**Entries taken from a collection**

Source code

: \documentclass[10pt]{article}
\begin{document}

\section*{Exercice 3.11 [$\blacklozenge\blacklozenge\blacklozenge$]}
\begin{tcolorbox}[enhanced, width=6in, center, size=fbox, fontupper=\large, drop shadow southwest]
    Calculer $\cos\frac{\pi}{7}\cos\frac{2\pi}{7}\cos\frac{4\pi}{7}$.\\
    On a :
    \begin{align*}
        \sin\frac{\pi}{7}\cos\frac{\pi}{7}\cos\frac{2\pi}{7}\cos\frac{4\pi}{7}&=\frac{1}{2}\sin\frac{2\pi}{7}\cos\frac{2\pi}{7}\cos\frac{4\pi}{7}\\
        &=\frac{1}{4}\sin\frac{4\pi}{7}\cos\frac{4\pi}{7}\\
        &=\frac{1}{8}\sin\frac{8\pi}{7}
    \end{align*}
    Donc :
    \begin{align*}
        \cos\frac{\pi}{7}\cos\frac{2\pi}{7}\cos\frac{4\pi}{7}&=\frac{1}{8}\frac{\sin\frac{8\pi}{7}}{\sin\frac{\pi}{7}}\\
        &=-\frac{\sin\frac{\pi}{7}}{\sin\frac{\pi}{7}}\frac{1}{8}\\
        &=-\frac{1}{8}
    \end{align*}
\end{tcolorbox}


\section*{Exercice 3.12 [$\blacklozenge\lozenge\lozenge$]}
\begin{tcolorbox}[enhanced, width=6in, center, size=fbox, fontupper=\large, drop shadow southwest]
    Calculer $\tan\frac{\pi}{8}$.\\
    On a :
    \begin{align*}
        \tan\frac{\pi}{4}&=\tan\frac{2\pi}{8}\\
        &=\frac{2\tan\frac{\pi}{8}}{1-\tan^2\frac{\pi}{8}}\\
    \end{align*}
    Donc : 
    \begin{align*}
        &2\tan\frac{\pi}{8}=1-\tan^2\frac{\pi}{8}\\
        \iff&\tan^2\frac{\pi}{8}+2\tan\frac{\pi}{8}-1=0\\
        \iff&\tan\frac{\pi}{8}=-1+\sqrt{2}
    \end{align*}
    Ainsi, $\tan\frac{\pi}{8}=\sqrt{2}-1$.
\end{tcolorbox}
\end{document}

**Assignment**
Only lines containing "section" belong in the answer; copy every such line from the records.

**Solution for this exercise**
\section*{Exercice 3.11 [$\blacklozenge\blacklozenge\blacklozenge$]}
\section*{Exercice 3.12 [$\blacklozenge\lozenge\lozenge$]}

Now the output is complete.